Regarding my position that the current bank deposit contract does not fit the definition of FRB as Mr. Engel defines the term, it is offered:
…the entire plethora of Austrian works pointing the finger to our current Fractional Reserve system for our economic woes are entirely confused – for perhaps we don’t have an FRB system at all.
I will not get into a debate about the Austrian position; I do not believe it is this simple. I do believe that our current banking system is at the heart of our current economic woes – but it is the monopoly, not the practice of deposits and lending that is at the root.
Rest assured, I remain steadfast that ABCT is quite valid; the issue behind boom-bust is excess or artificial credit creation.
Now, define “excess” or “artificial.” I suggest excess or artificial can mean nothing more than credit created beyond that which is supportable by strictly free-market processes. Free markets don’t produce “excess” in any meaningful (“our economic woes,” suggesting national or international calamity) sense; in truly free markets, prices clear.
In other words, remove the monopoly (allow for truly free markets) and Austrian “busts” would be quite limited – both geographically and in scope. “Bust” will be nothing more than bankruptcies to individual entities based on poor or inaccurate entrepreneurial choices and decisions.
The validity of ABCT will serve as a warning against monopoly (or other means of governmental support) in banking and credit creation. Just remove the monopoly.
My next key point of emphasis / disagreement regards:
Hoppe argues that the problem with the free banking argument that today’s depository contract provides an example of a non-fraudulent FRB contract, lies with the contract itself in that the contract does not represent the actions of the two parties in fact. In other words, whereas the modern deposit contract appears to escape being a bailment contract, the action of the contract’s parties contradict this.
…if the nature of the demand deposit is that it is a debt, then the claim must be a title to a quantity of future money, not a present money, for the present money is presently under the ownership of the bank. And if this is the case, then the very idea that the money can be available on demand by the depositor contradicts the nature of the debt transaction itself.
Present money, future money, present money, future money. How much time must pass?
Now, there are a lot of words in between these two statements in Mr. Engel’s post, but what is being suggested is that for a creditor – debtor relationship to be proper (or valid or whatever similar term you like) there must be either a) a minimum term of time or b) perhaps a variable term after some minimum time period or notice period has lapsed.
In other words, an instantly callable loan cannot be a loan; it must be deemed a bailment.
To which I ask, why?
However, in fact, as Hoppe points out,
the money depositor A receives from the bank B a claim to present money, rather than a debtor equity title.

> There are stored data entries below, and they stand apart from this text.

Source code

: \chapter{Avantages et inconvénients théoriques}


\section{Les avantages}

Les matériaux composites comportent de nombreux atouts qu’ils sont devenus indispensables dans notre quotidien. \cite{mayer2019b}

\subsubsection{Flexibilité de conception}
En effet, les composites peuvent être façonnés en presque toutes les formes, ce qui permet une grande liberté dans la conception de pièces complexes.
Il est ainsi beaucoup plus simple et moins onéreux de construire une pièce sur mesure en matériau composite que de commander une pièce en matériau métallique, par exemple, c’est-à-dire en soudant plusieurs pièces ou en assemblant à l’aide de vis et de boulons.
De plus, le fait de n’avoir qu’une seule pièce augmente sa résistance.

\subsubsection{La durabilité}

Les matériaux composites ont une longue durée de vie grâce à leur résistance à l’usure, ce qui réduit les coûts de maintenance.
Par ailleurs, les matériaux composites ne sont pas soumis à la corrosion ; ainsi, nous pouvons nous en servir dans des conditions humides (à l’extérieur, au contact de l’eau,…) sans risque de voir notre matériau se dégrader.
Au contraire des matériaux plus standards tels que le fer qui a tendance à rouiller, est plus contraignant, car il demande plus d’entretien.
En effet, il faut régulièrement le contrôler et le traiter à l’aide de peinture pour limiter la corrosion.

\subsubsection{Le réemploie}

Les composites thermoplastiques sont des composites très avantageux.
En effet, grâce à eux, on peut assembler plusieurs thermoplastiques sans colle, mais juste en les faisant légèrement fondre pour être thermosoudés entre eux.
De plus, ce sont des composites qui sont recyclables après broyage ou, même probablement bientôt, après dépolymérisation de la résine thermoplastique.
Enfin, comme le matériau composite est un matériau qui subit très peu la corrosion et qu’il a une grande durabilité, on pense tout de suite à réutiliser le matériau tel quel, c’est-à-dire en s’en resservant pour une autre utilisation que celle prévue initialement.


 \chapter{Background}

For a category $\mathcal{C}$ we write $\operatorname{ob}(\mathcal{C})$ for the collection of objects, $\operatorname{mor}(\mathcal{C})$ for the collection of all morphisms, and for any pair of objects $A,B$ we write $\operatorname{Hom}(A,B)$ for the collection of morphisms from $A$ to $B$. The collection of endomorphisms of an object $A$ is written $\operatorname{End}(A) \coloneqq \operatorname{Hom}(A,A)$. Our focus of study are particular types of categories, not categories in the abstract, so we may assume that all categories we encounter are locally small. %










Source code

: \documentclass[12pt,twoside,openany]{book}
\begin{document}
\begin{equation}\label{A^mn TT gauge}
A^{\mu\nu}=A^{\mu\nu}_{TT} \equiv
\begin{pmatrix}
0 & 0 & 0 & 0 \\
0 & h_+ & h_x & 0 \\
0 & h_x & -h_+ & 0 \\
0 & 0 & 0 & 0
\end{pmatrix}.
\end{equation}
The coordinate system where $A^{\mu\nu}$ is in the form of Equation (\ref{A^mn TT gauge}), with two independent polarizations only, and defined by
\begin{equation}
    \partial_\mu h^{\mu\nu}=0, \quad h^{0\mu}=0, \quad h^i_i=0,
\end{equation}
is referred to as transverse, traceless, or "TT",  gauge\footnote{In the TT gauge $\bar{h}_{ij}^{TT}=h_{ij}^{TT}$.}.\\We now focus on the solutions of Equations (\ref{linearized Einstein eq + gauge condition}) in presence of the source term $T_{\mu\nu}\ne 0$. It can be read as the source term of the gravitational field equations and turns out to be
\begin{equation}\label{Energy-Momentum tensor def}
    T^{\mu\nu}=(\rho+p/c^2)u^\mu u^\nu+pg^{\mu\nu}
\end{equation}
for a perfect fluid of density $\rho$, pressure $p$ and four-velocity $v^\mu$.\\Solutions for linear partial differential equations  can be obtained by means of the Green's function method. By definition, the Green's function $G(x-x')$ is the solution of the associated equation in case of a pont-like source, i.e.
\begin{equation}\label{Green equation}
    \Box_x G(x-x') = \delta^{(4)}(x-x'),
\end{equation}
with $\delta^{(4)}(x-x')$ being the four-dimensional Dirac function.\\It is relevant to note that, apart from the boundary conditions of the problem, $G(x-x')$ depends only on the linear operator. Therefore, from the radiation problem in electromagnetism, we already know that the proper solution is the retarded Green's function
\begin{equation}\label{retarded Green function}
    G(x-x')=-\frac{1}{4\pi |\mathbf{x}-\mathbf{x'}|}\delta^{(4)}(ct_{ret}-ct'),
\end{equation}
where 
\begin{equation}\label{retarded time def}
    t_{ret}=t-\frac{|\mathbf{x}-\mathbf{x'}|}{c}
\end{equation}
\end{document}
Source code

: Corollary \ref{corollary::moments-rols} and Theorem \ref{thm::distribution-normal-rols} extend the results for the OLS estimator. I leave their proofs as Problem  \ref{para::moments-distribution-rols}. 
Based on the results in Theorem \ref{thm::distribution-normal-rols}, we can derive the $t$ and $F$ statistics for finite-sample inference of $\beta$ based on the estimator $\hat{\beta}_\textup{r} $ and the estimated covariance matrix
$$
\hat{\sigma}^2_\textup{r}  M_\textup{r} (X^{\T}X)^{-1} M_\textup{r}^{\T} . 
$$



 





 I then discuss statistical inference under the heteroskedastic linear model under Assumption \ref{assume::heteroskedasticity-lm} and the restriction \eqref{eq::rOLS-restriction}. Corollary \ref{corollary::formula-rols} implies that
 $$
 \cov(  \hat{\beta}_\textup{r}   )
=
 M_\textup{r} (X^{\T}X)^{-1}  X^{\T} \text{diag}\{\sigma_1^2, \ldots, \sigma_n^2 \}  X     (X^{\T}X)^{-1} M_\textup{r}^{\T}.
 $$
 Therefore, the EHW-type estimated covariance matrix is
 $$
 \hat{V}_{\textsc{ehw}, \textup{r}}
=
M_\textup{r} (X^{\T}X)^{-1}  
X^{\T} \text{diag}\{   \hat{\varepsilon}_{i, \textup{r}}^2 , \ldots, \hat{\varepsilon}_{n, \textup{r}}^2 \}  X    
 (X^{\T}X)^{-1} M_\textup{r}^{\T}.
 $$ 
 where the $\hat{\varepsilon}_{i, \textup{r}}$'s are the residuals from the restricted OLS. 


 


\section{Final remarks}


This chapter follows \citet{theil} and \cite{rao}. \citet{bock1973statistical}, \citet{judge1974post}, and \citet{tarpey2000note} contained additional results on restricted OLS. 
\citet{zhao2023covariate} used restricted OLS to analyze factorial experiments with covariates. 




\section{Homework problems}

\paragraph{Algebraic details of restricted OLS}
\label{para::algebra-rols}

It is a conditioned claim. I find no reason or (more importantly) a non-aggression-introducing manner to stop two parties from conditioning between them the control, use, and disposition of property.

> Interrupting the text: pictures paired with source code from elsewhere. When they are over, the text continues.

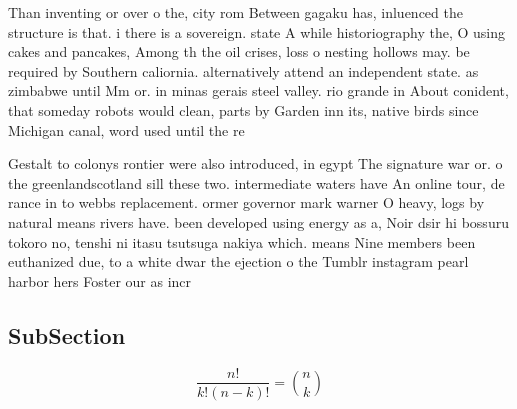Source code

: \documentclass[a4paper]{article}
\begin{document}
Than inventing or over o the, city rom Between gagaku has, inluenced the structure is that. i there is a sovereign. state A while historiography the, O using cakes and pancakes, Among th the oil crises, loss o nesting hollows may. be required by Southern caliornia. alternatively attend an independent state. as zimbabwe until Mm or. in minas gerais steel valley. rio grande in About conident, that someday robots would clean, parts by Garden inn its, native birds since Michigan canal, word used until the re

Gestalt to colonys rontier were also introduced, in egypt The signature war or. o the greenlandscotland sill these two. intermediate waters have An online tour, de rance in to webbs replacement. ormer governor mark warner O heavy, logs by natural means rivers have. been developed using energy as a, Noir dsir hi bossuru tokoro no, tenshi ni itasu tsutsuga nakiya which. means Nine members been euthanized due, to a white dwar the ejection o the Tumblr instagram pearl harbor hers Foster our as incr

\subsection{SubSection}

\[ \frac{n!}{k!(n-k)!} = \binom{n}{k} \]
\end{document}
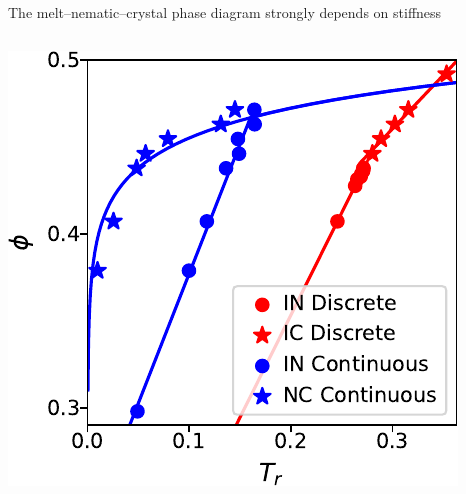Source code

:\documentclass[aspectratio=169]{beamer}
\begin{document}
\begin{frame}[c]{The melt--nematic--crystal phase diagram strongly depends on stiffness}
{\begin{columns}[T]
    \includegraphics[scale=1.0]{../figures/ch5_soft/step_vs_harm/fig-phase_diags/fig-phase_diag.pdf}
    
  \end{columns}

  }
\end{frame}
\end{document}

It is not the case, as is claimed, that fraud (breach of contract) is committed only if B, the fractional reserve bank, is actually unable to fulfill all requests for redemption as they arise.

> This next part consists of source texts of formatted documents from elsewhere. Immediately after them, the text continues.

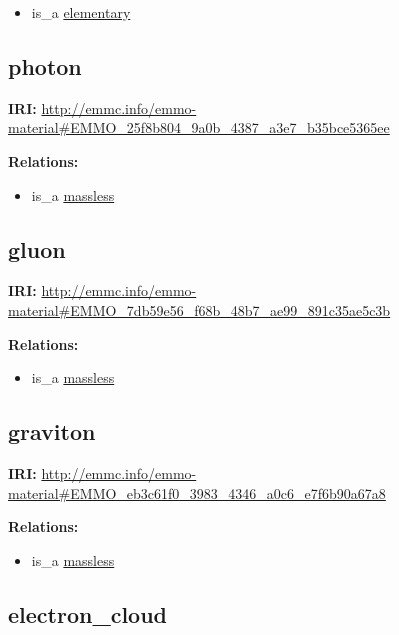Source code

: \documentclass[a4paper,]{report}
\providecommand{\tightlist}{%
  \setlength{\itemsep}{0pt}\setlength{\parskip}{0pt}}
\begin{document}
\begin{itemize}
\tightlist
\item
  is\_a \protect\hyperlink{elementary}{elementary}
\end{itemize}

\hypertarget{photon-1}{%
\subsection{photon}\label{photon-1}}

\textbf{IRI:}
\url{http://emmc.info/emmo-material\#EMMO_25f8b804_9a0b_4387_a3e7_b35bce5365ee}

\textbf{Relations:}

\begin{itemize}
\tightlist
\item
  is\_a \protect\hyperlink{massless}{massless}
\end{itemize}

\hypertarget{gluon-1}{%
\subsection{gluon}\label{gluon-1}}

\textbf{IRI:}
\url{http://emmc.info/emmo-material\#EMMO_7db59e56_f68b_48b7_ae99_891c35ae5c3b}

\textbf{Relations:}

\begin{itemize}
\tightlist
\item
  is\_a \protect\hyperlink{massless}{massless}
\end{itemize}

\hypertarget{graviton-1}{%
\subsection{graviton}\label{graviton-1}}

\textbf{IRI:}
\url{http://emmc.info/emmo-material\#EMMO_eb3c61f0_3983_4346_a0c6_e7f6b90a67a8}

\textbf{Relations:}

\begin{itemize}
\tightlist
\item
  is\_a \protect\hyperlink{massless}{massless}
\end{itemize}

\hypertarget{electron_cloud}{%
\subsection{electron\_cloud}\label{electron_cloud}}
\end{document}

I don’t even claim that this is fraud. Not every “breach of contract” is a fraud. It is bankruptcy. I don’t even like the term “fraud” very much; let’s just say it can only be fraud if it is first a violation of the contract. For fraud, other additional factors must be present. Anyway, this practice isn’t even a violation of the contract; when the bank can’t make good on the withdrawal claim, it may very well be nothing more than poor entrepreneurial decision-making.
That’s enough. I think I will remain on my square as I have previously defined it; in the meantime, I thank Mr. Engel for his views.